Mary Panton es una joven viuda de "castaño y oro". Tan exquisita y distinguida que los hombres le hacen la corte desde que cumplió los dieciséis. "Viejos o jóvenes, feos o apuestos, siempre parecen creer que si una existe es simple y llanamente para satisfacer sus apetitos". Pero lo dice sin amargura. Más bien con una mezcla de resignación coqueta y un desafío irónico y orgulloso en su mirada. Estamos a finales de los años treinta y la campiña italiana está llena de refugiados austriacos que huyen de los nazis y de campesinos italianos muertos de hambre. Y, en medio, una villa a las afueras de Florencia que parece salida de un sueño.
En el transcurso de tres días, Mary recibe tres propuestas de matrimonio más o menos inesperadas que la confrontan con la idea que tiene de sí misma y del futuro que imagina. Lo que en un principio parece una comedia de enredo, una novelita plácida y elegante, de pronto se convierte en una historia de suspense que te lleva por caminos bordeados de altos cipreses que se recortan, negros y amenazantes, contra la luz de la luna y que te acelera el corazón.
Una villa en Florencia es un libro delicioso.
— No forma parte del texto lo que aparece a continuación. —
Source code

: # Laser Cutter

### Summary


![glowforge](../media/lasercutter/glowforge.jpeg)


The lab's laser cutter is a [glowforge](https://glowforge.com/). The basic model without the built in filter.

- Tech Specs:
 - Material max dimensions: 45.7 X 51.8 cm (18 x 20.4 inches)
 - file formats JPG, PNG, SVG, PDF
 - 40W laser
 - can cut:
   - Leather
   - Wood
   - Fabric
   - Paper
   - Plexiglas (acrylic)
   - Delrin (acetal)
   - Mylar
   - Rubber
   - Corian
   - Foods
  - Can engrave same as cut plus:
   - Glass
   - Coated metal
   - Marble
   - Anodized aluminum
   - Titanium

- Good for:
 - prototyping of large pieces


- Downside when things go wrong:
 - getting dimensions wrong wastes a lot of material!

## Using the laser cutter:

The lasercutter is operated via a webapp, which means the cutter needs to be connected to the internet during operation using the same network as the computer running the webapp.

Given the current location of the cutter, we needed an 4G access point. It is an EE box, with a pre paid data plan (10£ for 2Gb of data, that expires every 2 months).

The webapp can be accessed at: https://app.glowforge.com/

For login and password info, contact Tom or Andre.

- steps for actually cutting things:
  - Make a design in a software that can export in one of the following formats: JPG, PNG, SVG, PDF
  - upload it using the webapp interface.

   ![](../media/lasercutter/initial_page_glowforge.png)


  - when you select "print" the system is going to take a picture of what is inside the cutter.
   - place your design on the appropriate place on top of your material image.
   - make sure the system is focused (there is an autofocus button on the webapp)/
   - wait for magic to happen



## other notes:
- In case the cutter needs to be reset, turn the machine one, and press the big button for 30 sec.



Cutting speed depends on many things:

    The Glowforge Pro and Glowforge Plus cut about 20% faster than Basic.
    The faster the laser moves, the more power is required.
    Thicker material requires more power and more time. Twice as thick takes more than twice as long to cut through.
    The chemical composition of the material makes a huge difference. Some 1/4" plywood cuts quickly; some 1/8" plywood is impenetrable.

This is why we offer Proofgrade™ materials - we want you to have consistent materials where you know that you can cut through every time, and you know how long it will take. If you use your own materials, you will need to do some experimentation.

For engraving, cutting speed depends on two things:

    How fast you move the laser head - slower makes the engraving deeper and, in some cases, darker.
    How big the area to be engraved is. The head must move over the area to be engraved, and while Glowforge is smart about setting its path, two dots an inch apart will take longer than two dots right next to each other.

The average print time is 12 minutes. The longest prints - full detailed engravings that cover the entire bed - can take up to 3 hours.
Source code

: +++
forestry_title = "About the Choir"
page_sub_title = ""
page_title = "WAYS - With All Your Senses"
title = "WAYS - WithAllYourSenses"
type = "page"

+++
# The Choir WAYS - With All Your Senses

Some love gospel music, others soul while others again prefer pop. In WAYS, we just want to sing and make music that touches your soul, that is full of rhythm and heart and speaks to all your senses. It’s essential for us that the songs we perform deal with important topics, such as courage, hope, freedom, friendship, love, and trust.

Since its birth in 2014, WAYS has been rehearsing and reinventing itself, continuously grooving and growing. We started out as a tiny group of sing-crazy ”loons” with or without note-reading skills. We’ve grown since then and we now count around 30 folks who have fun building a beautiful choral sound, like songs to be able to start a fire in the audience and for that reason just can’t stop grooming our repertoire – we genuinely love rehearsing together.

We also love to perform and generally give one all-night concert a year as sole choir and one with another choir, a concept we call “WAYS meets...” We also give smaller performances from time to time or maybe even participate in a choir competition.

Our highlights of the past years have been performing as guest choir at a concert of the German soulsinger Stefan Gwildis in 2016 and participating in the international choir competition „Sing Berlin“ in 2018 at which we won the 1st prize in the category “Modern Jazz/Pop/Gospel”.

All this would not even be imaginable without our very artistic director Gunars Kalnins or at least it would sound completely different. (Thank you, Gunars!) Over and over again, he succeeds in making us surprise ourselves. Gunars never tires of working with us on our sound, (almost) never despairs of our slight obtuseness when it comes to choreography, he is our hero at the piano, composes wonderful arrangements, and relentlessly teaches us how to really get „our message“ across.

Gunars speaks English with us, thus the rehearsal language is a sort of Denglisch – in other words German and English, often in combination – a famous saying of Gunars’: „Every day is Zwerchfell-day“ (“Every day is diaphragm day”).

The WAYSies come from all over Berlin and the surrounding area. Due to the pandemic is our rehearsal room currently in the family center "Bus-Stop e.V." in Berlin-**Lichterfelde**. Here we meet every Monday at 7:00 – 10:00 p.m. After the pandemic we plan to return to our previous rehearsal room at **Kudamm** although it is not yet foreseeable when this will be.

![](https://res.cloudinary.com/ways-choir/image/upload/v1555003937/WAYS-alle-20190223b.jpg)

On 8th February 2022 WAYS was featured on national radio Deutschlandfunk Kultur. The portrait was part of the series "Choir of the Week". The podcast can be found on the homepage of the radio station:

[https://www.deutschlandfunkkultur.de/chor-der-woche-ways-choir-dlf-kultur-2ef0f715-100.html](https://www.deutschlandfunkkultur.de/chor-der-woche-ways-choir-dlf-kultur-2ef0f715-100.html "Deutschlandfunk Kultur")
De una elegancia exquisita. La traducción de Carlos Mayor es impecable, como siempre, y la edición es un regalo para los sentidos. Contiene, como una gota de ámbar, una época perdida que en la prosa del autor cobra vida en todo su esplendor. Somerset Maugham dibuja, con muy poquitos recursos, unos perfiles maravillosos de sus personajes. Sin llegar a la profundidad psicológica de Stefan Zweig, porque no pretende hacer ningún arquetipo de sus personajes ni demostrar nada, esta historia se degusta como un caprichito de aperitivo, un postre dulce y efímero que permanece en la boca mucho rato dejando un rastro de felicidad.